Work to be completed: Only the line containing "- 1000 items //1k" and the lines after it, through the end of the entries, should be output exactly.
[[ Data listing, beginning ]]
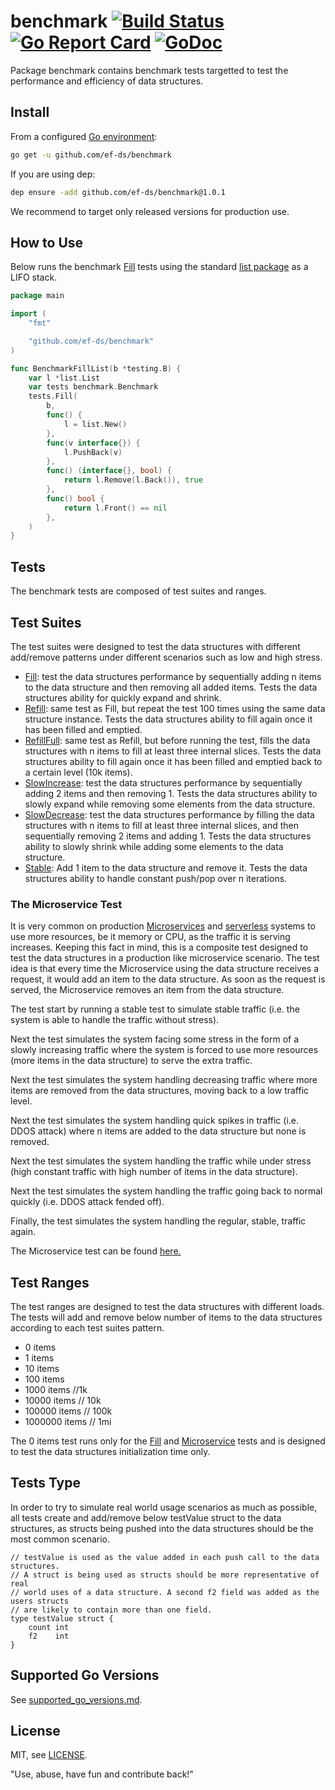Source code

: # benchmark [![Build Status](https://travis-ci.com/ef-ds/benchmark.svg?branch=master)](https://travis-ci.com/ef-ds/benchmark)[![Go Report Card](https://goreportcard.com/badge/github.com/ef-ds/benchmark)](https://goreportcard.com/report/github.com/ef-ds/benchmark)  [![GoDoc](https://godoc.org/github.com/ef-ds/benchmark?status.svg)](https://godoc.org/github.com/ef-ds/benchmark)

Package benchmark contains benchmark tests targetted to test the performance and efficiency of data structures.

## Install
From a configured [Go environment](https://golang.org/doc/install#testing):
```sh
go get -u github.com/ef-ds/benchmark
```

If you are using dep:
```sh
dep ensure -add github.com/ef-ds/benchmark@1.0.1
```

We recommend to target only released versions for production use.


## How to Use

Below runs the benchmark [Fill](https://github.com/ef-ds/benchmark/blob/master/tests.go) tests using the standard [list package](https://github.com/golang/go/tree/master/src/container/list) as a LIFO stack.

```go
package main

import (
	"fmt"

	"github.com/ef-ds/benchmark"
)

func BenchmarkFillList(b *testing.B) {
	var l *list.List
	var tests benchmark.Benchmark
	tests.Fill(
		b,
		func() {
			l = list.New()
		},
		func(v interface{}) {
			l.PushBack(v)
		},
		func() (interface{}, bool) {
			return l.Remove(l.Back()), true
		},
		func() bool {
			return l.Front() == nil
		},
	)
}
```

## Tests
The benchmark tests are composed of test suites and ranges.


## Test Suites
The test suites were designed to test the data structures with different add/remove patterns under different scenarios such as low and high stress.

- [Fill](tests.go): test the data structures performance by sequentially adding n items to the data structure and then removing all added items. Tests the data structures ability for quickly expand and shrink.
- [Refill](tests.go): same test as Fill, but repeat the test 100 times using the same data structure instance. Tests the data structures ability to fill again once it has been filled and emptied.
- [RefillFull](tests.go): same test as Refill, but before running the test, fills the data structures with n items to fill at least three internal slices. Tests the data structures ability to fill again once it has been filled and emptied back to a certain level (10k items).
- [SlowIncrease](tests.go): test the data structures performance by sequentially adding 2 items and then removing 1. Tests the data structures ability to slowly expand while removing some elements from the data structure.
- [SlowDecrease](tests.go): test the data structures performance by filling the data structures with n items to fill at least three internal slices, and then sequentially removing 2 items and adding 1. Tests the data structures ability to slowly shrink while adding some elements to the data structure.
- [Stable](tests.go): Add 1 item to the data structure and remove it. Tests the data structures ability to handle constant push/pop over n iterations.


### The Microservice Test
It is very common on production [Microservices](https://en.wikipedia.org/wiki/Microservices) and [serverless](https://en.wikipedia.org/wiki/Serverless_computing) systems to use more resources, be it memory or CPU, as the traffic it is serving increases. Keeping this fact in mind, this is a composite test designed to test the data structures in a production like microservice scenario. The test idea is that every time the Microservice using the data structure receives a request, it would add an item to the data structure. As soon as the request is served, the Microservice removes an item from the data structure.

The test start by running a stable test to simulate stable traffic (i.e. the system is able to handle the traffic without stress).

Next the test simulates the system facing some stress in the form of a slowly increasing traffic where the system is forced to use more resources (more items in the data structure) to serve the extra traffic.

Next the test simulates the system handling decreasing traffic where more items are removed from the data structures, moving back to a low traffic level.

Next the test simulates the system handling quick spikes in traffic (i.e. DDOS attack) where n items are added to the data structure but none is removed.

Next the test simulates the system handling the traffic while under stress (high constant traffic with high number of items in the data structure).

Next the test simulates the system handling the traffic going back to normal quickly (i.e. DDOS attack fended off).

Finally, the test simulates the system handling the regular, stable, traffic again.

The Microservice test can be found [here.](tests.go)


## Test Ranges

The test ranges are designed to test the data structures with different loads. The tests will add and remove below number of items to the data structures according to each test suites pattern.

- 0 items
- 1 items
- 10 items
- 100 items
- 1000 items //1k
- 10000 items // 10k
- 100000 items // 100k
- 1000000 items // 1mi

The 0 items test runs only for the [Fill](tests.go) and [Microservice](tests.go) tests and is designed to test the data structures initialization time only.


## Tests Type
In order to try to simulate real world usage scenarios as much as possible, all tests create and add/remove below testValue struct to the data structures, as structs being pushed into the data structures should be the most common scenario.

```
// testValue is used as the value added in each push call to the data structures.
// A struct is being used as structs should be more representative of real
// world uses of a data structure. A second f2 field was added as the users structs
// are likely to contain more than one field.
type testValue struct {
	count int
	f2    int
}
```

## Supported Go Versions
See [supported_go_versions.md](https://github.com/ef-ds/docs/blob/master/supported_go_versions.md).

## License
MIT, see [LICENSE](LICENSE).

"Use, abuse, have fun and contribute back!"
[[ Data listing, end ]]
Result:
- 1000 items //1k
- 10000 items // 10k
- 100000 items // 100k
- 1000000 items // 1mi

The 0 items test runs only for the [Fill](tests.go) and [Microservice](tests.go) tests and is designed to test the data structures initialization time only.


## Tests Type
In order to try to simulate real world usage scenarios as much as possible, all tests create and add/remove below testValue struct to the data structures, as structs being pushed into the data structures should be the most common scenario.

```
// testValue is used as the value added in each push call to the data structures.
// A struct is being used as structs should be more representative of real
// world uses of a data structure. A second f2 field was added as the users structs
// are likely to contain more than one field.
type testValue struct {
	count int
	f2    int
}
```

## Supported Go Versions
See [supported_go_versions.md](https://github.com/ef-ds/docs/blob/master/supported_go_versions.md).

## License
MIT, see [LICENSE](LICENSE).

"Use, abuse, have fun and contribute back!"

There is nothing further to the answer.